I've always, ALWAYS, been a sensitive to grief. To me, it is another emotion, all to itself. Sadness doesn't begin to cover it. In my mind, when someone is grieving, especially that initial, first burst of grief, they are at one of the most vulnerable moments of their life. They have just had something taken from them. Never to return. And they are there, on that brink, of either accepting that, or losing their mind. Some choose to lose their minds.
I see my fair share of it, in my line of work. I actually, purposefully, take care of the death and dying patients and families, because I am sensitive to it. I don't want to short change any of my caring co workers, but my river of empathy runs strong here. But when I am there, with those suffering families, I am not grieving WITH them. I should not be, because that would imply that I am an intimate of their family. I am empathetic to them. They don't need a grieving nurse. They need one who is going to help them get through the process. And I can do that. Well. We all have our gifts, and that is my acknowledged gift at work. And I wouldn't change that.
It doesn't mean I am not affected by the people and their families. Some of them stay with me forever, good and bad. The suicides really get to me. Thankfully, we haven't had many of those, lately.
But, I didn't really sit down to write this about work. I really sat down to write this so I could see if I could put the emotion of grief down in words. I still don't know if I can.
One thing that really upsets me, in relation to grief, is the media. They seem to think that freedom of the press allows them to go, and take pictures of people who are in that moment. I do not think pictures of a parent holding their dead child is beautiful, or moving. I think it is an invasion of what should be a very private moment. We do NOT need to see the crying soldier holding his best friend in death. We do not need to see the broken down widow's/widowers at the graveside, fresh in the knowledge that their loves will never walk by their side again. We know what death is. We've all been there. No one deserves to be published facing that black prospect. No one. I actually think its pretty disrespectful. But that's just me. I acknowledge that, and I don't look at those pictures. And if one sneaks up on me, I get mad all over again.
I do digress, I guess. Grief. One of the purest, most painful emotions we can experience in our lives. I have spent about three days really mulling it over in my mind, from all the different aspects I've witnessed it in. In my own family, as a nurse, as a friend, and as a bystander.
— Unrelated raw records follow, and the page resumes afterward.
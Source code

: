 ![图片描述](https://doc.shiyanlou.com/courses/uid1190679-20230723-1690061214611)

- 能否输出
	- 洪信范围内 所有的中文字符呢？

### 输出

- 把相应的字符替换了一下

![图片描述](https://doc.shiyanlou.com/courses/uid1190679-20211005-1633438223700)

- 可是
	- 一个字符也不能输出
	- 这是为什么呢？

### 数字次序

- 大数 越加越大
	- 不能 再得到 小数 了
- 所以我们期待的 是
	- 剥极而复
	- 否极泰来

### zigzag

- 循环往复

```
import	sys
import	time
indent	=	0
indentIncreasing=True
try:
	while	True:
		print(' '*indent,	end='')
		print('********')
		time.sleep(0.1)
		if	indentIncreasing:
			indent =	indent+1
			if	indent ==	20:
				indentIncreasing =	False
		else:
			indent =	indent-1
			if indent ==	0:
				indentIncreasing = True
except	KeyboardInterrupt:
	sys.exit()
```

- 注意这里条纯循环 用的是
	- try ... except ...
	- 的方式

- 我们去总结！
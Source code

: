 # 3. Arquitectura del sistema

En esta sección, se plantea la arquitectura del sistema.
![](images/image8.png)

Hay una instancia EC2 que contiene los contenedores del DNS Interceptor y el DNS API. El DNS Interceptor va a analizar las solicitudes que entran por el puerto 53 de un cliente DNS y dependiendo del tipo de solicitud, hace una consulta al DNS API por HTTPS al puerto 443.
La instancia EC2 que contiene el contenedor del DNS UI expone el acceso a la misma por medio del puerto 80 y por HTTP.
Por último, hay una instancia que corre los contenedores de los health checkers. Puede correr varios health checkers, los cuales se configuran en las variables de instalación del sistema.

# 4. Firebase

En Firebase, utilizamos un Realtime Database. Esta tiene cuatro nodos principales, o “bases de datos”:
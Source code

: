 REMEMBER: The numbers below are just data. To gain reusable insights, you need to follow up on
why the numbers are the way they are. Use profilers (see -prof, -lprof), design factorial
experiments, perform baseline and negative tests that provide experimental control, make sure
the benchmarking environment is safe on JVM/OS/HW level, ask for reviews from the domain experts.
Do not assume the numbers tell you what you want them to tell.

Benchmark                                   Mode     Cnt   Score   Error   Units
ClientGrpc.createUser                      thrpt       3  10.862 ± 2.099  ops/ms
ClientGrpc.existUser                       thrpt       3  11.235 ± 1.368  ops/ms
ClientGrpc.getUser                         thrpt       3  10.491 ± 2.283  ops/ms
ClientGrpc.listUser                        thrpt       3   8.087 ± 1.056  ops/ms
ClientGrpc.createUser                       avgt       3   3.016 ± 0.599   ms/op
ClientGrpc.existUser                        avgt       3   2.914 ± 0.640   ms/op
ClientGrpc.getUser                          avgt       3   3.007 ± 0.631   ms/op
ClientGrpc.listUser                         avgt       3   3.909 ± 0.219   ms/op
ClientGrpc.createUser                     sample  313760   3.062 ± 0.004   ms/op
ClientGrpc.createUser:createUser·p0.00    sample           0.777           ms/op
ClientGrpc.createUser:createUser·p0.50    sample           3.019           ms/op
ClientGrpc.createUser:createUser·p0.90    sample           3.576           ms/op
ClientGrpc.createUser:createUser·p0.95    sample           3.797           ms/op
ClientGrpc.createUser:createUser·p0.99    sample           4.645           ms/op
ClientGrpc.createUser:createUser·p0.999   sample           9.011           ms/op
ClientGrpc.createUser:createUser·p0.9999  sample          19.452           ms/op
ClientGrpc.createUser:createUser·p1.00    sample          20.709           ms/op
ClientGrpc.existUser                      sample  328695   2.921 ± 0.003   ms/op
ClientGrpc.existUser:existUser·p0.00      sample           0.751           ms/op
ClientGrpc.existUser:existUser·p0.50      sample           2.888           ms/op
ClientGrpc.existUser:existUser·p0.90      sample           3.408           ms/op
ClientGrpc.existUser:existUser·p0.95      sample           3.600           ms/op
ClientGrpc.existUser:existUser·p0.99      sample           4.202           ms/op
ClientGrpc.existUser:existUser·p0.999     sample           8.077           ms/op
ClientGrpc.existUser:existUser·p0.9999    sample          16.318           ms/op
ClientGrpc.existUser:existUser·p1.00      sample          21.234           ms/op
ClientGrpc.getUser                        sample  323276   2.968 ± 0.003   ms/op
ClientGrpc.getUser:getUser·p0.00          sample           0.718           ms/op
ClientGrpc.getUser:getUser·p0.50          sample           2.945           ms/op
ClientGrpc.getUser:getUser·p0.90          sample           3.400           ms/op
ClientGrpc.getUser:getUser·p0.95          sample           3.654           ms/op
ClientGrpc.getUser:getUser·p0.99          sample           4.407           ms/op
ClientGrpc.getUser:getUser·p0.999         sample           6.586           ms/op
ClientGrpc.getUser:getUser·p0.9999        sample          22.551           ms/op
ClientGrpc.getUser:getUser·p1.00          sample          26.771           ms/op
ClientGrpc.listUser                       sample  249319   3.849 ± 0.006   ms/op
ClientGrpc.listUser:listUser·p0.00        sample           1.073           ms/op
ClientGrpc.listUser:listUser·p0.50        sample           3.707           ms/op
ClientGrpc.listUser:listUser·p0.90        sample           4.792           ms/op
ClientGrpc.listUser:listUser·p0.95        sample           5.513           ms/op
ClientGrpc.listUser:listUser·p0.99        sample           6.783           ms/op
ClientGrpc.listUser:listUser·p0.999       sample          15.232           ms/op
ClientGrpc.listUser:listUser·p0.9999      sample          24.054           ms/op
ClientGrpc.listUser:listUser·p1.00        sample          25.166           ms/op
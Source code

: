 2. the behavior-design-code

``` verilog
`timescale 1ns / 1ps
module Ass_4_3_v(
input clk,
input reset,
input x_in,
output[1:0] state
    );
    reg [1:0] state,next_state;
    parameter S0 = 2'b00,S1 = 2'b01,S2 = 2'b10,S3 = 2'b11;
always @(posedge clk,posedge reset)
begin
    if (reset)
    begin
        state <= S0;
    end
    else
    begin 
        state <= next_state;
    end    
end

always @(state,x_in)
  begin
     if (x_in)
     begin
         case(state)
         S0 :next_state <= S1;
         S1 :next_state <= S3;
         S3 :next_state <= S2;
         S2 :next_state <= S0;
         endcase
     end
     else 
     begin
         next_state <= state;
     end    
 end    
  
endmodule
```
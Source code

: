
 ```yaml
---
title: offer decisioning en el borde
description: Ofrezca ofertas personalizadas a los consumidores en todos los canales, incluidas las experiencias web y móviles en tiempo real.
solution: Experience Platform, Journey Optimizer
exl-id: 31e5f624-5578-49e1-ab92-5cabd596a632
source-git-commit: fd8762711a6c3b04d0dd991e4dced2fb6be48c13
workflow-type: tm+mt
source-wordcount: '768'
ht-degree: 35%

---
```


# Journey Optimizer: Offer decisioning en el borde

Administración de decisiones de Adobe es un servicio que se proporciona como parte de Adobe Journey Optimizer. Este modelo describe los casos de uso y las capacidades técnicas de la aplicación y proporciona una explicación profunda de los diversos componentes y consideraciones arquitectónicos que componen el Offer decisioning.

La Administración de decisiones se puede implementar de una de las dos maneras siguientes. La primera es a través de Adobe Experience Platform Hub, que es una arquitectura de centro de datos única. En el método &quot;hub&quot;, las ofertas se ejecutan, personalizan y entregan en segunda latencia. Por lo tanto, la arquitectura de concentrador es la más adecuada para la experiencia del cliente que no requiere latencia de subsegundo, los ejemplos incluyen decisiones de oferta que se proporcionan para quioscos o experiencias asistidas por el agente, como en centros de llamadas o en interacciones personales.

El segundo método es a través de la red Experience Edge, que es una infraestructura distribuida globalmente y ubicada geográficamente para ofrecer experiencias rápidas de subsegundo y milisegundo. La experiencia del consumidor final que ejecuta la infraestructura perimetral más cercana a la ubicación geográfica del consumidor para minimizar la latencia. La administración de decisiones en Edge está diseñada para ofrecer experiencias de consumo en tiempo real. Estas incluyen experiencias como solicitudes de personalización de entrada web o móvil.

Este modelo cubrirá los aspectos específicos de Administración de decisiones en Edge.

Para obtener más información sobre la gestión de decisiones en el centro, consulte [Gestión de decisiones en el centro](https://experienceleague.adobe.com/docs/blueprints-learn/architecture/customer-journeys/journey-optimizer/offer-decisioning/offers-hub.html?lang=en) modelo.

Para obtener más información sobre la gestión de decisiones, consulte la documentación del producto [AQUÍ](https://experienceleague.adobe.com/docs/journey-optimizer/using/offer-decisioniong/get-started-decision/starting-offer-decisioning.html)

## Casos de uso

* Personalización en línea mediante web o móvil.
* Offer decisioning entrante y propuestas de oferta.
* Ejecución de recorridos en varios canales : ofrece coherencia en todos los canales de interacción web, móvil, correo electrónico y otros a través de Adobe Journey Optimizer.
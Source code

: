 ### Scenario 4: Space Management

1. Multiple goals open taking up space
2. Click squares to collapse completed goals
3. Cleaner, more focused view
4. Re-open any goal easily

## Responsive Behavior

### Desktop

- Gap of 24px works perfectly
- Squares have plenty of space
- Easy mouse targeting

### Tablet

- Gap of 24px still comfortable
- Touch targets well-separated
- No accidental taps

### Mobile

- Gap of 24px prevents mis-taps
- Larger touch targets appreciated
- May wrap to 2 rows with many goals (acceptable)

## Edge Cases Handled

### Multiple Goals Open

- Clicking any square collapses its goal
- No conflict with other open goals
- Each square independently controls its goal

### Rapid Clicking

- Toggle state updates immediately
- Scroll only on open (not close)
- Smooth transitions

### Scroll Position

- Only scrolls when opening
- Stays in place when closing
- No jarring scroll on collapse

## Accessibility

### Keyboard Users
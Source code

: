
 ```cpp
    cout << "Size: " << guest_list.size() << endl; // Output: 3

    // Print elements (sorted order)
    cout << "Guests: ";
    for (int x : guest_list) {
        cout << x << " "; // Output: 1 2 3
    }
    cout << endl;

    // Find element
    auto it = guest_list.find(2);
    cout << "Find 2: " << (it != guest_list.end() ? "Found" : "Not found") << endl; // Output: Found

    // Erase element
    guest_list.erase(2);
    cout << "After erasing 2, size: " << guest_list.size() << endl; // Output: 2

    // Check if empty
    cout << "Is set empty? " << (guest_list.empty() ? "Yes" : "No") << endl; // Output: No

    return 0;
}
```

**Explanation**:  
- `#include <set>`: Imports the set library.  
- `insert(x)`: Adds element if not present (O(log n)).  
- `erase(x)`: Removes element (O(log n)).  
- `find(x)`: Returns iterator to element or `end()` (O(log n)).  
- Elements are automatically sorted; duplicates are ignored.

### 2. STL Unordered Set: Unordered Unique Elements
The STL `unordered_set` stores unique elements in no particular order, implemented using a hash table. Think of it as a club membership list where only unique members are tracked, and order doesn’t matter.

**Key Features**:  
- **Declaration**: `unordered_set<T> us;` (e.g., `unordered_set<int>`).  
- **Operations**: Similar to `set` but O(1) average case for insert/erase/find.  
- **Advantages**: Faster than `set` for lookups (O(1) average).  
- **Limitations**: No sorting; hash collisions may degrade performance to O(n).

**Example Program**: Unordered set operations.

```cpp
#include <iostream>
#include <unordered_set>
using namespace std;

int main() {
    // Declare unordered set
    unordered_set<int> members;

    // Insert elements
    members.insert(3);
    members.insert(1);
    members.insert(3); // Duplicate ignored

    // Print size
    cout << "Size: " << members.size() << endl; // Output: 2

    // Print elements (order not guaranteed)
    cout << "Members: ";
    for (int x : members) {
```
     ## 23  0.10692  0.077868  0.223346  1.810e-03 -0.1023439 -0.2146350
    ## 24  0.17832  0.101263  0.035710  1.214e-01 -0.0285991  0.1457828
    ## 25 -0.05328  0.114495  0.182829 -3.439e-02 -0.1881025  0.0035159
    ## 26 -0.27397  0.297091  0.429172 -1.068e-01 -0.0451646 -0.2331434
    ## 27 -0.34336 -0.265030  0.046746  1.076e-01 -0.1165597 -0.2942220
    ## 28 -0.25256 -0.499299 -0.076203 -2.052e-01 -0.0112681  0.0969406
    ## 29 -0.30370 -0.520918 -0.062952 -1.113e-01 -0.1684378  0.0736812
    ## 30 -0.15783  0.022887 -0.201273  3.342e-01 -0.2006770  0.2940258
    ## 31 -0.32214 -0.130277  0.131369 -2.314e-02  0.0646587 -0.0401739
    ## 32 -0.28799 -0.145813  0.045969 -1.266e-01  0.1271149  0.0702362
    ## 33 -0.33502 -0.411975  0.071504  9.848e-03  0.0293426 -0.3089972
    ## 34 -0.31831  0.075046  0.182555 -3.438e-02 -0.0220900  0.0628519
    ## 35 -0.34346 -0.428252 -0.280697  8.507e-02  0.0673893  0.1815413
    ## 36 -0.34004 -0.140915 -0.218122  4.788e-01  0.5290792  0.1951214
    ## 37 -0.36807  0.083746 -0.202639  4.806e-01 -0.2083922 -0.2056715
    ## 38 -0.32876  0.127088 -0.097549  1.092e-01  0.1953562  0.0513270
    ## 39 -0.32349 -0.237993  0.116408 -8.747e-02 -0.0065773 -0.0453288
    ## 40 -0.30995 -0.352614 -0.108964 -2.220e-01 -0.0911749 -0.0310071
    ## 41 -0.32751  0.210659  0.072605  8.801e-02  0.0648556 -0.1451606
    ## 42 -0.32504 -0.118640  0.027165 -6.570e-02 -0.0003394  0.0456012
It's different from every aspect, with every person. It depends on who died. On what died. We grieve the death of our pets. Our plants. Our televisions. (come on, you know that some really do grieve inanimate objects). We grieve any kind of loss. The loss of a favorite earring. The loss of innocence. Grief is not exclusive to death. But when death is involved, that is the darkest, most heart shattering grief, it would have to be, right? Its the most vulnerable. And it has me, thinking...

3 comments:

sybil law said...

Grief is insanely painful, and I don't wish it on anyone. It's inevitable, though.
Your patients are lucky to have you.

Daryl said...

Grief is intensely personal .. people need to work through it on their own timetable ... in their own way ... you are an amazing woman ...

Bubblewench said...

Grief is very personal. I'm amazed at your ability to be able to spend so much time around it.

Currently my ideas of grief are so all over the place it's hard to pin point anything about it.